THE TASK: Your output should be the line with "27001', 'NIST 800', 'PCI-DSS']|" and all following lines of the data below, through the end, repeated exactly.

Stored data entries:
▼

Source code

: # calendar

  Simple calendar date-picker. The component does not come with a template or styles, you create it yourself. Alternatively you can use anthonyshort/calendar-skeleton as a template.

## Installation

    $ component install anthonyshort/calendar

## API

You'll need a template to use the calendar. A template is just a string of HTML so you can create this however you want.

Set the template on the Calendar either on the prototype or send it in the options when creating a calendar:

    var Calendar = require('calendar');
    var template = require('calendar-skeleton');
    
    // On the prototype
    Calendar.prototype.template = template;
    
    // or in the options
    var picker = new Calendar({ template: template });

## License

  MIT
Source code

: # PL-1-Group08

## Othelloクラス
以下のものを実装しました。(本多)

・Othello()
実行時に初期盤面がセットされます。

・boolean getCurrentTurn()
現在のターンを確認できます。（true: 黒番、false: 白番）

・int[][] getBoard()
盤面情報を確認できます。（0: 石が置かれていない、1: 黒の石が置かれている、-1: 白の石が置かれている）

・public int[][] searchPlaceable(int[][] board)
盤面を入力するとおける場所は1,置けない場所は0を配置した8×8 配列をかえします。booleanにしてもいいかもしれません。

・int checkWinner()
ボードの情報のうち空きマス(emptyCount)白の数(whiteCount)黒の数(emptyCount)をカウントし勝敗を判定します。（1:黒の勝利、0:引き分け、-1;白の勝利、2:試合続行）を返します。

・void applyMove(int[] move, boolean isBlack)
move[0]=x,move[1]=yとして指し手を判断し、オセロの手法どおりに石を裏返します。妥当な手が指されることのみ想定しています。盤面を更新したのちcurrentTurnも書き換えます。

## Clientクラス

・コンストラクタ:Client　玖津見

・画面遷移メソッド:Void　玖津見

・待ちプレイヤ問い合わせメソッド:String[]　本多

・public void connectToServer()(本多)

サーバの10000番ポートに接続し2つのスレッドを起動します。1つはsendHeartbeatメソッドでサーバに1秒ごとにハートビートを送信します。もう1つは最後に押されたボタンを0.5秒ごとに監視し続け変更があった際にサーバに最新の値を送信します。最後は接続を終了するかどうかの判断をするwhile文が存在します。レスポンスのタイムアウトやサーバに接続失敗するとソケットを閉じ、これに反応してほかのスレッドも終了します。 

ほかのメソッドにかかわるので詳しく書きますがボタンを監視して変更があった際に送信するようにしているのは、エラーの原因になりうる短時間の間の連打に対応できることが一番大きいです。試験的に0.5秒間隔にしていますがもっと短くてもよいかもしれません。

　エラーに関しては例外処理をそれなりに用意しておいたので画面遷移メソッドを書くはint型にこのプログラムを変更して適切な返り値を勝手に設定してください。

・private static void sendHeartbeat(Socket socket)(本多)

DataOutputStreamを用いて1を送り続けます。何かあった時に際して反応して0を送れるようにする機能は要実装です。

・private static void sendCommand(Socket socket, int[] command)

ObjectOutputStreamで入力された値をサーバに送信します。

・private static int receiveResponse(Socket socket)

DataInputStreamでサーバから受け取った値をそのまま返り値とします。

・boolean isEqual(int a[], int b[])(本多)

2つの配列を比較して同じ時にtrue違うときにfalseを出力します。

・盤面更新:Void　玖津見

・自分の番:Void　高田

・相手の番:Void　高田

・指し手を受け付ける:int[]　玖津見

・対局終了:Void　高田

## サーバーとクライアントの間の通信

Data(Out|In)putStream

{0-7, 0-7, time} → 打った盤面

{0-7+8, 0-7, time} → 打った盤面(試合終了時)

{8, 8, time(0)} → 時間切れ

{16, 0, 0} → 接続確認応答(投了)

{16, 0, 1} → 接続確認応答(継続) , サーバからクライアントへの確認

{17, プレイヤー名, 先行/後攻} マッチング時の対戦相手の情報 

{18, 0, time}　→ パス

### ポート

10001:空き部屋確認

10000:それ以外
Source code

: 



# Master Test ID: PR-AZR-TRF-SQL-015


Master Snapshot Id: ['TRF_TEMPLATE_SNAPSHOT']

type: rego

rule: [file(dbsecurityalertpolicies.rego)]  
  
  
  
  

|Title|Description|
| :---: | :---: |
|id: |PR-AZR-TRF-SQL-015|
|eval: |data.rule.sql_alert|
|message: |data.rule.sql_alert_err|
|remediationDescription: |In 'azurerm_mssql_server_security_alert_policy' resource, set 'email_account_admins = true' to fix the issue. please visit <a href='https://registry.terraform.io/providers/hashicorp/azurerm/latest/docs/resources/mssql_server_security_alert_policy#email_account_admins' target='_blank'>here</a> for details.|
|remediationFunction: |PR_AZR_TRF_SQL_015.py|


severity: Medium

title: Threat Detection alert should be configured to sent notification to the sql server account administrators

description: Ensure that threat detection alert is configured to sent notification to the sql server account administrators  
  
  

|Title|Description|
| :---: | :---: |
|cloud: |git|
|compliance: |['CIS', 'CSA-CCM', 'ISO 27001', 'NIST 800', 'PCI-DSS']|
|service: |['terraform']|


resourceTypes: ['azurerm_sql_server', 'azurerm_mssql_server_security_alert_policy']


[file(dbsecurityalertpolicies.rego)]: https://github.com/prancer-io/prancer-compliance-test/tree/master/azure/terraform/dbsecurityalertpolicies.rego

▲

OUTPUT FOR THIS TASK:
|compliance: |['CIS', 'CSA-CCM', 'ISO 27001', 'NIST 800', 'PCI-DSS']|
|service: |['terraform']|


resourceTypes: ['azurerm_sql_server', 'azurerm_mssql_server_security_alert_policy']


[file(dbsecurityalertpolicies.rego)]: https://github.com/prancer-io/prancer-compliance-test/tree/master/azure/terraform/dbsecurityalertpolicies.rego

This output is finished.